The Roundhead strength was in London and the South and with parliament now out of reach of the king, it passed many reforms. At the same time Charles had an army in Ireland that he would much rather have had in England and the Irish tried to get concessions from Charles with out success. Charles was defeated, tried and executed in 1649 and the parliamentarians now had full control.

The king’s death had a dramatic impact on Ireland.

The royalist cause was now strengthened in Ireland with Ormond, Inchiquin and the Ulster Scots now in control in the government.  This was further supported by the arrival of Prince Rupert who entered Kinsale Harbour with ships and men at the ready.  Rinucci, realising his mission was now going to work left for Rome in 1649 leaving O’Neill as the only serious soldier in Ireland.

Oliver Cromwell was appointed Lord Lieutenant of Ireland by the English parliament and with his Puritan army Cromwell arrived in Dublin in 1649. He wasted no time in setting about his business and simply crushed any opposition. Sir Arthur Aston, had his headquarters in Drogheda, but Cromwell used his artillery to take this stronghold and around 3,500 men, women and children were put to death. He continued this pattern across Wexford and many other towns surrendered rather than be completely destroyed.



Not long after that Dundalk, Newry and Carlingford all surrendered to the might of his army which contained over 13,000 well armed soldiers.  Oliver Cromwell in Ireland had slaughtered those in Drogheda and he repeated this once again when he captured the garrison at Wexford.

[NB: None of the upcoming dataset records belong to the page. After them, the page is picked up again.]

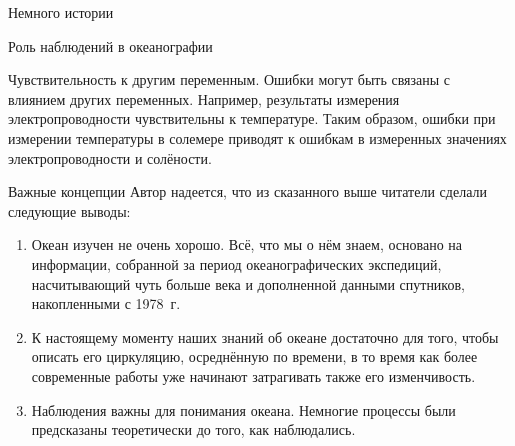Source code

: \begin{chapter}{Немного истории}
\begin{section}{Роль наблюдений в океанографии}
\begin{paragraph}{Чувствительность к другим переменным.}
Ошибки могут быть связаны с влиянием других переменных. 
Например, результаты измерения электропроводности чувствительны к температуре. 
Таким образом, ошибки при измерении температуры в солемере приводят к 
ошибкам в измеренных значениях электропроводности и солёности.
%
\end{paragraph}
\end{section}

\begin{section}{Важные концепции}
Автор надеется, что из сказанного выше читатели сделали следующие выводы:
%
%
\begin{enumerate}
\item
Океан изучен не очень хорошо. Всё, что мы о нём знаем, основано на
информации, собранной за период океанографических экспедиций,
насчитывающий чуть больше века и дополненной данными
спутников, накопленными с 1978~г.
%

\item
К настоящему моменту наших знаний об океане достаточно для того, чтобы
описать его циркуляцию, осреднённую по времени, в то время как более 
современные работы уже начинают затрагивать также его изменчивость.
%

\item
Наблюдения важны для понимания океана. Немногие процессы были
предсказаны теоретически до того, как наблюдались.
%


\end{enumerate}
\end{section}
\end{chapter}
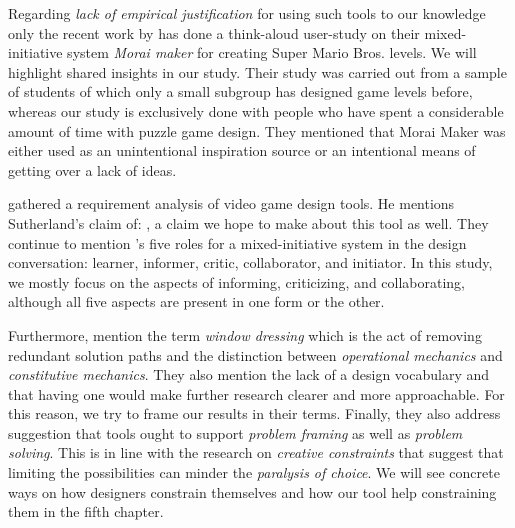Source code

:Regarding \textit{lack of empirical justification} for using such tools to our knowledge only the recent work by \cite{Guzdial} has done a think-aloud user-study on their mixed-initiative system \textit{Morai maker} for creating Super Mario Bros. levels. We will highlight shared insights in our study. %
 Their study was carried out from a sample of students of which only a small subgroup has designed game levels before, whereas our study is exclusively done with people who have spent a considerable amount of time with puzzle game design. They mentioned that Morai Maker was either used as an unintentional inspiration source or an intentional means of getting over a lack of ideas.

\cite{Nelson2009} gathered a requirement analysis of video game design tools. He mentions Sutherland's claim of: , a claim we hope to make about this tool as well. They continue to mention \cite{Lawson1997}'s five roles for a mixed-initiative system in the design conversation: learner, informer, critic, collaborator, and initiator. In this study, we mostly focus on the aspects of informing, criticizing, and collaborating, although all five aspects are present in one form or the other.

Furthermore, \cite{Nelson2009} mention the term \textit{window dressing} which is the act of removing redundant solution paths and the distinction between  \textit{operational mechanics} and \textit{constitutive mechanics}. They also mention the lack of a design vocabulary and that having one would make further research clearer and more approachable. For this reason, we try to frame our results in their terms. Finally, they also address \cite{Giaccardi2008} suggestion that tools ought to support \textit{problem framing} as well as \textit{problem solving}. This is in line with the research on \textit{creative constraints} that suggest that limiting the possibilities can minder the \textit{paralysis of choice}. We will see concrete ways on how designers constrain themselves and how our tool help constraining them in the fifth chapter.
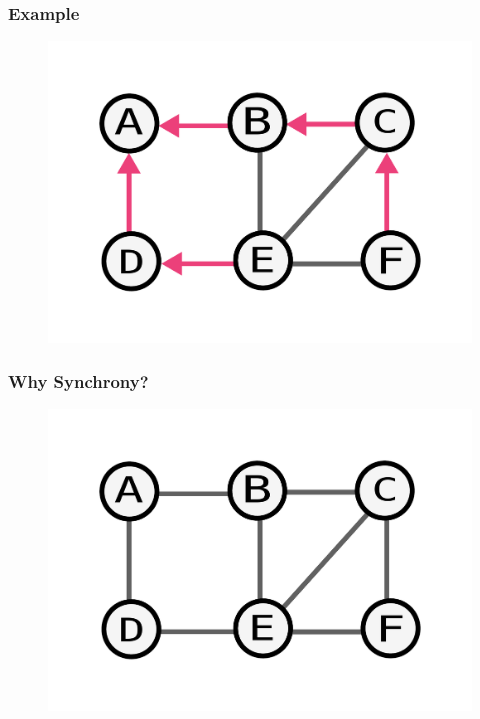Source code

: \documentclass{beamer}
\begin{document}
\begin{frame}
    \frametitle{Example}
    \begin{figure}
    \includegraphics[width=0.5\paperwidth]{round3-end.pdf}
    \end{figure}
\end{frame}


\begin{frame}
    \frametitle{Why Synchrony?}
    \begin{figure}
    \includegraphics[width=0.5\paperwidth]{base.pdf}
    \end{figure}
\end{frame}
\end{document}
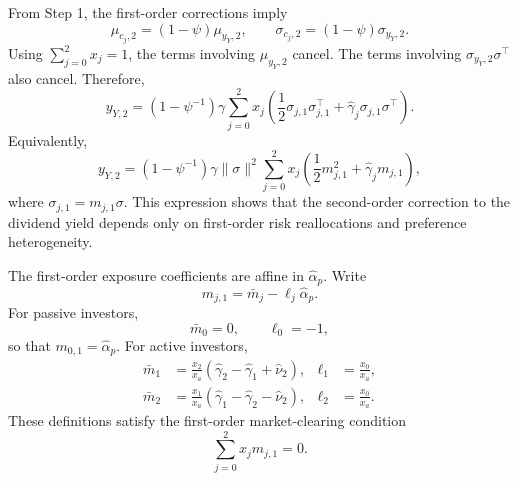 From Step 1, the first-order corrections imply
\begin{equation}
    \mu_{c_j,2}=(1-\psi)\mu_{y_Y,2}, \qquad
    \sigma_{c_j,2}=(1-\psi)\sigma_{y_Y,2}.
\end{equation}
Using $\sum_{j=0}^2 x_j=1$, the terms involving $\mu_{y_Y,2}$ cancel.
The terms involving $\sigma_{y_Y,2}\sigma^\top$ also cancel.
Therefore,
\begin{equation}\label{eq:y2-second-order}
    y_{Y,2}
    = (1-\psi^{-1})\gamma
    \sum_{j=0}^2 x_j \left(
        \frac{1}{2}\sigma_{j,1}\sigma_{j,1}^\top
        + \hat{\gamma}_j \sigma_{j,1}\sigma^\top
    \right).
\end{equation}
Equivalently,
\begin{equation}\label{eq:y2-second-order-scalar-exposure}
    y_{Y,2}
    = (1-\psi^{-1})\gamma\|\sigma\|^2
    \sum_{j=0}^2 x_j \left(
        \frac{1}{2}m_{j,1}^2 + \hat{\gamma}_j m_{j,1}
    \right),
\end{equation}
where $\sigma_{j,1}=m_{j,1}\sigma$.
This expression shows that the second-order correction to the dividend yield depends only on first-order risk reallocations and preference heterogeneity.

The first-order exposure coefficients are affine in $\hat{\alpha}_p$.
Write
\begin{equation}
    m_{j,1}=\bar{m}_j-\ell_j\hat{\alpha}_p.
\end{equation}
For passive investors,
\begin{equation}
    \bar{m}_0=0,
    \qquad
    \ell_0=-1,
\end{equation}
so that $m_{0,1}=\hat{\alpha}_p$.
For active investors,
\begin{align}
    \bar{m}_1 &= \frac{x_2}{x_a}(\hat{\gamma}_2-\hat{\gamma}_1+\hat{\nu}_2),
    &
    \ell_1 &= \frac{x_0}{x_a},\\
    \bar{m}_2 &= \frac{x_1}{x_a}(\hat{\gamma}_1-\hat{\gamma}_2-\hat{\nu}_2),
    &
    \ell_2 &= \frac{x_0}{x_a}.
\end{align}
These definitions satisfy the first-order market-clearing condition
\begin{equation}
    \sum_{j=0}^2 x_j m_{j,1}=0.
\end{equation}


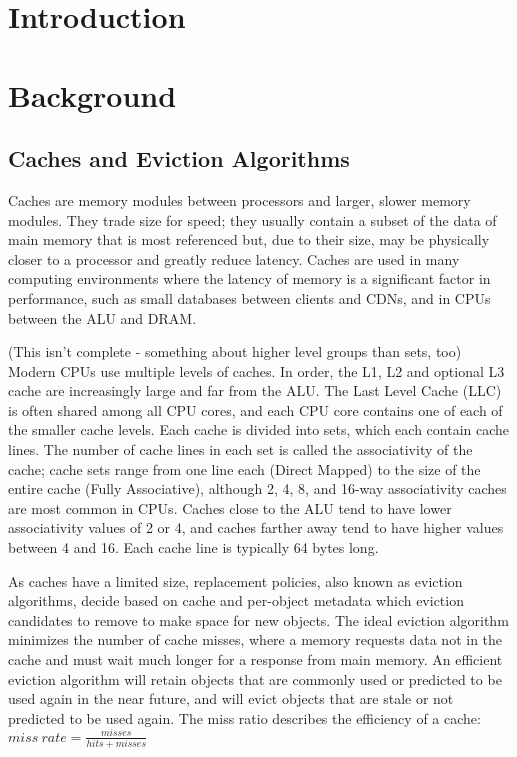 \section{Introduction}

\section{Background}

\subsection{Caches and Eviction Algorithms}

Caches are memory modules between processors and larger, slower memory modules.
They trade size for speed; they usually contain a subset of the data of main memory that is most referenced but,
due to their size, may be physically closer to a processor and greatly reduce latency.
Caches are used in many computing environments where the latency of memory is a significant factor in performance,
such as small databases between clients and CDNs, and in CPUs between the ALU and DRAM.

(This isn't complete - something about higher level groups than sets, too)
Modern CPUs use multiple levels of caches. In order, the L1, L2 and optional L3 cache are increasingly large and far from the ALU.
The Last Level Cache (LLC) is often shared among all CPU cores, and each CPU core contains one of each of the smaller cache levels.
Each cache is divided into sets, which each contain cache lines.
The number of cache lines in each set is called the associativity of the cache;
cache sets range from one line each (Direct Mapped) to the size of the entire cache (Fully Associative),
although 2, 4, 8, and 16-way associativity caches are most common in CPUs.
Caches close to the ALU tend to have lower associativity values of 2 or 4, and caches farther away
tend to have higher values between 4 and 16.
Each cache line is typically 64 bytes long.

As caches have a limited size, replacement policies, also known as eviction algorithms,
decide based on cache and per-object metadata which eviction candidates to remove to make space for new objects.
The ideal eviction algorithm minimizes the number of cache misses, where a memory requests data not in the cache
and must wait much longer for a response from main memory.
An efficient eviction algorithm will retain objects that are commonly used or predicted to be used again in the near future,
and will evict objects that are stale or not predicted to be used again.
The miss ratio describes the efficiency of a cache:
\begin{math}
  miss\ rate = \frac{misses}{hits + misses}
\end{math}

The news of these slaughters filled the Irish with fear and many garrisons simply surrendered fearing the might of his army and the fear of death.  Bishop MacMahon of Clougher was executed in Enniskillen and his head was displayed upon a spike at the castle. Cromwell also seized the property of the Catholic Churches and hunted down their priests and only returned to England when he believed his work was well and truly completed in 1650. He left his son in law Ireton in charge to finish off any resistance.  It had also been agreed that Cromwell’s soldiers could have the land for their efforts in the Puritan war.

This follow on from the rebellion meant that any sympathisers were identified and pushed to the West coast of Ireland, west of the River Shannon to the poorest of lands. This included rules like not being able to live near the sea, near any town and not close to the River Shannon.

The younger men did try to put up a resistance but they were dealt with ruthlessly until they eventually were forced to give up.  Many including Sir Phelim O’Neill were sentenced and hanged.  The soldiers who had fought against the parliament were allowed to enlist for Foreign Service and some 30,000 went off to fight in the service of Spain, Frand and Austria.

Many other men, women and children were shipped to the West Indies and sold as slaves. The laws forbidding the Catholic religion were now enforced with some passion but priests went into hiding and Catholics continued to attend masses and practise their faith.

The Death of Oliver Cromwell

Oliver Cromwell died in 1658 and was replaced by his son Richard as the Lord Protector.  There was however a desire in England to once again restore the monarchy and Charles II was made king in 1660.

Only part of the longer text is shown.